Le syndicat chrétien se pose aussi de sérieuses questions quant à cette formule. «Si vous travaillez 9,5 heures par jour en plus d’un déplacement, cela commence à devenir de vraiment longues journées. Est-ce bon pour le bien-être des gens?», se demande-t-il. Enfin, les syndicats soulignent qu’une journée de travail de 9,5 heures risque de contrevenir aux conventions internationales sur le temps de travail.

Les patronats et le SNI ouvert à la discussion

Le ton est néanmoins très différent du côté du syndicat neutre pour indépendants (SNI). La semaine de quatre jours de travail, dont le dossier est actuellement sur la table fédérale, c’est possible, selon le SNI, «à condition que le coût du travail n’augmente pas», souligne-t-il vendredi par communiqué.

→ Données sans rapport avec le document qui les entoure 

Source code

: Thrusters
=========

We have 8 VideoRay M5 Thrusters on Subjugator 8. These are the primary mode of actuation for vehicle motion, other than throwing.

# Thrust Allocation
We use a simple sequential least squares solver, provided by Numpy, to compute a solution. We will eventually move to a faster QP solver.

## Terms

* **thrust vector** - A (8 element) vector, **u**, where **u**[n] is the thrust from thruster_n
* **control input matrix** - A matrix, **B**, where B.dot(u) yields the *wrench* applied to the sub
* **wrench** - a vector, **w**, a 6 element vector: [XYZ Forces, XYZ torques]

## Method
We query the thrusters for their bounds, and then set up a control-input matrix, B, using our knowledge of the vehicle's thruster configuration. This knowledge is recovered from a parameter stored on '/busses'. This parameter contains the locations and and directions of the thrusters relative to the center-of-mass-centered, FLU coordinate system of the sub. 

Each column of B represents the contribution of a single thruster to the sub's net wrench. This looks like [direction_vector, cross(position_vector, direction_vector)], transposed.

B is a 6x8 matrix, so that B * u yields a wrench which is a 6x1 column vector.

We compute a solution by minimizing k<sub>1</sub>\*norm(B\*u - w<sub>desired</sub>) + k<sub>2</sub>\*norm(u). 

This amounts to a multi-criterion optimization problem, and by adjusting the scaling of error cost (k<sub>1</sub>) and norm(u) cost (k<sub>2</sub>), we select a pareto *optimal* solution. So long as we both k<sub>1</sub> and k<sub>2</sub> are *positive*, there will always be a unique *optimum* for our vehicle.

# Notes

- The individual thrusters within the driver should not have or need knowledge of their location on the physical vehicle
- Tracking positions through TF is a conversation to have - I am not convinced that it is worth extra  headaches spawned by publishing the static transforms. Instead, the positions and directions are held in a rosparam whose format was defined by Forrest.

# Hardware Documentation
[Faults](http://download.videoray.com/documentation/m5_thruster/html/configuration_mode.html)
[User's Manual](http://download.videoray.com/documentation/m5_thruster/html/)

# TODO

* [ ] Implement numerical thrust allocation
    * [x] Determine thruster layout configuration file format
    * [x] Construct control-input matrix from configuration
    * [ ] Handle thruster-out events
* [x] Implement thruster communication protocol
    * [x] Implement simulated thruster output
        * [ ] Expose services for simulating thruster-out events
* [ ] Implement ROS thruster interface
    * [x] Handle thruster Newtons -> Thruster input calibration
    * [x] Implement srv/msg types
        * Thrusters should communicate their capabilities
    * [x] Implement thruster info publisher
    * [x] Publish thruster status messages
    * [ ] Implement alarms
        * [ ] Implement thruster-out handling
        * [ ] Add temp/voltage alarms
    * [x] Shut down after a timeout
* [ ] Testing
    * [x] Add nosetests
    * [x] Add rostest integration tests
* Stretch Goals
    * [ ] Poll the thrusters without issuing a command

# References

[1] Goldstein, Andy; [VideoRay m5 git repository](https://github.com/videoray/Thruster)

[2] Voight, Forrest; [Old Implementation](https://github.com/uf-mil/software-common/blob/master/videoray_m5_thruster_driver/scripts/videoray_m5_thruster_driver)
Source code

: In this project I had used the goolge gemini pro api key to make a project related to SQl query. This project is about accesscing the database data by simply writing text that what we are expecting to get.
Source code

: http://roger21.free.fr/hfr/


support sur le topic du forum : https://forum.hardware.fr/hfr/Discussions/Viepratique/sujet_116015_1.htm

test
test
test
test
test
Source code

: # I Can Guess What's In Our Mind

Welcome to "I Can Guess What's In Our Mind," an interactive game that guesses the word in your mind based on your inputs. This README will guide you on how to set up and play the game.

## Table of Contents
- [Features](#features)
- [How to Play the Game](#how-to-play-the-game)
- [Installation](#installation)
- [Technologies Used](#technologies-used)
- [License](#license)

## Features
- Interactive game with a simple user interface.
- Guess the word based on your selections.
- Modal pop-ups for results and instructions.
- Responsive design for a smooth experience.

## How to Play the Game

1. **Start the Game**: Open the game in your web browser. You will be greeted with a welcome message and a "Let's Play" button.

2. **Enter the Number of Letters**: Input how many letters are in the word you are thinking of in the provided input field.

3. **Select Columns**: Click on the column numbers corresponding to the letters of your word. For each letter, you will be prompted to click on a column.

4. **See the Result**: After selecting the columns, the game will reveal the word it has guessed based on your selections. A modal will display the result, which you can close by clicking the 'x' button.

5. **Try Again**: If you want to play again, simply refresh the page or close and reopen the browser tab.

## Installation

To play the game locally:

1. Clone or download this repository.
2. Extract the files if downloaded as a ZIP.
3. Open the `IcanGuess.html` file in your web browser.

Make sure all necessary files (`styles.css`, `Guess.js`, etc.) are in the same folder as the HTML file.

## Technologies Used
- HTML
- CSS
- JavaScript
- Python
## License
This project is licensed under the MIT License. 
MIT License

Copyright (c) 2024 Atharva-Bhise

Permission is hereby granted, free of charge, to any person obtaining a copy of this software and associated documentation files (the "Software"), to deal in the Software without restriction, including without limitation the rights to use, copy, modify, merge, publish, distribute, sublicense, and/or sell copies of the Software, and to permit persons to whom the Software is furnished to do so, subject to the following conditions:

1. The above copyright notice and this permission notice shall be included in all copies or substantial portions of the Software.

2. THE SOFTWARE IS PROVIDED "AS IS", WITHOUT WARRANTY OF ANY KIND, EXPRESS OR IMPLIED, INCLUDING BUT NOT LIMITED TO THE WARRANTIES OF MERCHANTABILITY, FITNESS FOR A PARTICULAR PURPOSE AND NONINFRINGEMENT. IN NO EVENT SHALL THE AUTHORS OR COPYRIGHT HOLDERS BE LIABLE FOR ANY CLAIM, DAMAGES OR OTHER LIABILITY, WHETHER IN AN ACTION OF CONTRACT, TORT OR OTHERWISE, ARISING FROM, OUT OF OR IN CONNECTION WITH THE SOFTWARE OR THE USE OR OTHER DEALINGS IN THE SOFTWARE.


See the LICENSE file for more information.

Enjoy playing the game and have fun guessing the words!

Si la possibilité de prester 9,5 heures par jour pour les travailleurs passe, elle ne doit pour autant pas devenir une obligation pour l’employeur, estime encore le SNI. Il existe néanmoins de nombreux avantages, pour le secteur du commerce de détail notamment. «Cela pourrait être un atout pour faciliter la recherche de personnel, un problème auquel est confronté nombre de commerçants. Cela permet également d’offrir davantage de services aux clients, mais aussi de recevoir les clients plus longtemps ou même de produire plus?».

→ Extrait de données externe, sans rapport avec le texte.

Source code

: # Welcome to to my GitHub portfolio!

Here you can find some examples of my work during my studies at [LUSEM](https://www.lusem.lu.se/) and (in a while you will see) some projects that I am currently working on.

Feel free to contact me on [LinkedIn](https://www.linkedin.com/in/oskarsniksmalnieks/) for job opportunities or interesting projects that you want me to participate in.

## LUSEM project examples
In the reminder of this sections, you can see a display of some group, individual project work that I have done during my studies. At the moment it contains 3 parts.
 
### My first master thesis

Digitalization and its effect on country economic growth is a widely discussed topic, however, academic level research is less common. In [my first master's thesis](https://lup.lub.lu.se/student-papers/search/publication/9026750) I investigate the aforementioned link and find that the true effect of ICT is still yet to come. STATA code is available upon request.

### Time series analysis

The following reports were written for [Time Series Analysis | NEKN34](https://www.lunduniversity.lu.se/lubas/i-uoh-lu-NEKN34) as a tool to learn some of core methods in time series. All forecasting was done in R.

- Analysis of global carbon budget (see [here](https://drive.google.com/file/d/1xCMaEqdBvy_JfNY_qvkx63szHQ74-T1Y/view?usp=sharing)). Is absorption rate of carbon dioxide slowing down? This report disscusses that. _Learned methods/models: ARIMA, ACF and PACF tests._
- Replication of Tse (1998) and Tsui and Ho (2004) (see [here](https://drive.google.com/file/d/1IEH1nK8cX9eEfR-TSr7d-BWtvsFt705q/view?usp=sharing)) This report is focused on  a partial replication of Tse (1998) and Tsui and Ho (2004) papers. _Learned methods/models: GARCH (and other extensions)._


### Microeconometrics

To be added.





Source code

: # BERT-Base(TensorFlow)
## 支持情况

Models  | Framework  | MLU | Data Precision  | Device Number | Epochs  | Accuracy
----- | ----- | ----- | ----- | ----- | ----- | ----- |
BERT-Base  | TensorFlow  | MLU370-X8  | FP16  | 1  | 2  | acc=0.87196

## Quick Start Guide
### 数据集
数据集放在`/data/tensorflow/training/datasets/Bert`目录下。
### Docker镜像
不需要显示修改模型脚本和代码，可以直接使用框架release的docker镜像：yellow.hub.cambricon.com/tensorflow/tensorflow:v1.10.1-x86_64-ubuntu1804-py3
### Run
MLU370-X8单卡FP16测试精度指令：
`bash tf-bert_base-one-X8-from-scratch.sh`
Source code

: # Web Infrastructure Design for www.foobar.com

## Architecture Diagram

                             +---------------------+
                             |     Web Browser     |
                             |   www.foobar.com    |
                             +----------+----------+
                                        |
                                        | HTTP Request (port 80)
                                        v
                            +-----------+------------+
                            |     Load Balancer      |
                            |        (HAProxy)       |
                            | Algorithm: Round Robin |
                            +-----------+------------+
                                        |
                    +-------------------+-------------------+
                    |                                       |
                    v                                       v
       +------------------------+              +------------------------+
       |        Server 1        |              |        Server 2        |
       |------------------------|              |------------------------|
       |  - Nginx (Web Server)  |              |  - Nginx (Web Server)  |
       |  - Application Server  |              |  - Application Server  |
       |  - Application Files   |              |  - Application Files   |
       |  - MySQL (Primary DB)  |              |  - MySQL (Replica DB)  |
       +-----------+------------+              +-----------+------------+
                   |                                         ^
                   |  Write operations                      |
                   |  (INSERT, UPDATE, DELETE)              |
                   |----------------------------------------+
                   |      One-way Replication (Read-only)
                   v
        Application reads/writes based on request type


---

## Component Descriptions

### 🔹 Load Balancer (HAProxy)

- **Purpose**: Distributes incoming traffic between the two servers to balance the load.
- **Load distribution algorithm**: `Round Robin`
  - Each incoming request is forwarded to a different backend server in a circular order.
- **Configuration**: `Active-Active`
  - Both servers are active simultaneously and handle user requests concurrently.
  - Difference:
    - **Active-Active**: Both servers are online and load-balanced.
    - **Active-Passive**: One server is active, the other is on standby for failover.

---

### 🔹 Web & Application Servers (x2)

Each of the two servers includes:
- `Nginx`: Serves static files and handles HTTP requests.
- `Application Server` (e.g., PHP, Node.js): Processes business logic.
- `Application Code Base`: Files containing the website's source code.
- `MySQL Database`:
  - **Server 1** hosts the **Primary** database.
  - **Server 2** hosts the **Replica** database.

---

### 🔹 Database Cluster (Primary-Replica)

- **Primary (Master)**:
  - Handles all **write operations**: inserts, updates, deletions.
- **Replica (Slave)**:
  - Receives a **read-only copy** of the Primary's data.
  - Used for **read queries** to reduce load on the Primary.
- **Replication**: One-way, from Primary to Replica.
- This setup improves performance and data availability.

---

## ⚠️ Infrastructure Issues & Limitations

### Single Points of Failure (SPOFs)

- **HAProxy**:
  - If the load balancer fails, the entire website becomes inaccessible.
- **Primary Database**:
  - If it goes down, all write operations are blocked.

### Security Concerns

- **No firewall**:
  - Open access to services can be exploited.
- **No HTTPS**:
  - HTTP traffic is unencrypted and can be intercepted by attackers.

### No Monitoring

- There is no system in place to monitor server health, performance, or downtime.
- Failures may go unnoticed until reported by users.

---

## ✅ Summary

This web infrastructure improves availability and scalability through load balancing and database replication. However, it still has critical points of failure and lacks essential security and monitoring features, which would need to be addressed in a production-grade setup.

Du côté des fédérations patronales, l’accueil de la proposition du fédéral est là aussi plutôt bon. Interrogé par La Libre, Pierre-Frédéric Nyst, président de l’Union des classes moyennes (UCM), estime qu’employeurs et travailleurs pourraient trouver un terrain d’entente. «On ne va pas se mentir, il y a des intérêts des deux côtés à mettre cette forme de flexibilité en œuvre, mais il va falloir définir correctement le cadre. Ainsi, il est évident que si le travail se fait sur 4 jours, les chèques-repas seront distribués pour ces jours de travail».

Une discussion en cours

À la suite de ces réactions, le ministre fédéral de l’Emploi, Pierre-Yves Dermagne, a défendu l’idée d’une réduction collective du temps de travail. La paternité de cette proposition très commentée ne revient toutefois pas au ministre PS, mais à l’Open Vld, faisait-on remarquer vendredi. Si elle devait effectivement passer le cap des négociations gouvernementales, il reviendrait aux partenaires sociaux d’en tracer les contours, car elle touche à l’aménagement du temps de travail, a rappelé le cabinet de M. Dermagne. À ses yeux, un tel régime devrait en outre reposer sur une base volontaire et être assorti d’un droit à la déconnexion afin de respecter le temps de repos des travailleurs. La crise du covid a démontré à quel point le télétravail avait augmenté la charge mentale supportée par les travailleurs, a-t-il ajouté.

Le gouvernement De Croo reprend vendredi ses discussions budgétaires. L’idée des cinq jours de travail concentrés en quatre est une idée sur la table, parmi d’autres, observait-on encore.